Recently, there has been much concern about pollution in the home from radon, a
radioactive gas whose elemental molar mass is 222 g/mol. The Environmental
Protection Agency say that a level or radon of 3.6 X 10-11 giL of air is unhealthy. At
this level, how many moles of radon would there be in a living room whose volume is
2455 L? How many atoms is this?
Its suppose to be 3.6e-11g/L
what i ended up doing was got 3.6e-11g/L(2455L)= 8.838x10^-8g/2455L
then, 8.838x10^-8g converted them into moles then into atms. right or wrong?
Yes, that's right.
To determine the number of moles of radon in the living room, we can use the ideal gas law equation:
PV = nRT
Where:
P = pressure of the gas (unknown)
V = volume of the gas (2455 L)
n = number of moles of the gas (unknown)
R = gas constant (0.0821 L·atm/(mol·K))
T = temperature of the gas (assuming room temperature, around 25°C)
First, let's convert the given radon level from giL to moles per liter (mol/L).
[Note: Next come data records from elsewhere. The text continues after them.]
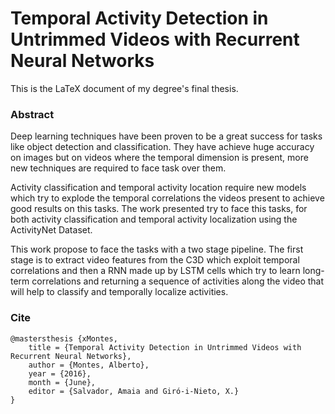 # Temporal Activity Detection in Untrimmed Videos with Recurrent Neural Networks

This is the LaTeX document of my degree's final thesis.

### Abstract

Deep learning techniques have been proven to be a great success for tasks like object detection and classification. They have achieve huge accuracy on images but on videos where the temporal dimension is present, more new techniques are required to face task over them.

Activity classification and temporal activity location require new models which try to explode the temporal correlations the videos present to achieve good results on this tasks. The work presented try to face this tasks, for both activity classification and temporal activity localization using the ActivityNet Dataset.

This work propose to face the tasks with a two stage pipeline. The first stage is to extract video features from the C3D which exploit temporal correlations and then a RNN made up by LSTM cells which try to learn long-term correlations and returning a sequence of activities along the video that will help to classify and temporally localize activities.

### Cite

```
@mastersthesis {xMontes,
	title = {Temporal Activity Detection in Untrimmed Videos with Recurrent Neural Networks},
    author = {Montes, Alberto},
	year = {2016},
    month = {June},
	editor = {Salvador, Amaia and Giró-i-Nieto, X.}
}
```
We can use the molar mass of radon (222 g/mol) to convert between these units.
3.6 x 10^-11 giL * (1 mol / 222 g) * (1 L / 1 mol) = 1.62 x 10^-13 mol/L
Now, plug the values into the ideal gas law equation and solve for n (number of moles):
P * 2455 L = (1.62 x 10^-13 mol/L) * (0.0821 L·atm/(mol·K)) * (298 K)
P * 2455 L = 0.0401 atm
Solving for P:
P = 0.0401 atm / 2455 L
P ≈ 1.63 x 10^-5 atm/L
Now that we have the pressure (P) and volume (V), we can calculate the number of moles (n) using the ideal gas law equation:
n = PV / RT
n = (1.63 x 10^-5 atm/L) * 2455 L / (0.0821 L·atm/(mol·K)) * (298 K)
n ≈ 0.406 moles
To find the number of atoms in this amount of radon, we can use Avogadro's number (6.022 x 10^23 atoms/mol):
Number of atoms = n * Avogadro's number
Number of atoms = 0.406 moles * 6.022 x 10^23 atoms/mol
Number of atoms ≈ 2.45 x 10^23 atoms
Therefore, at a radon level of 3.6 x 10^-11 giL, there would be approximately 0.406 moles of radon in a living room with a volume of 2455 L, which corresponds to approximately 2.45 x 10^23 atoms of radon.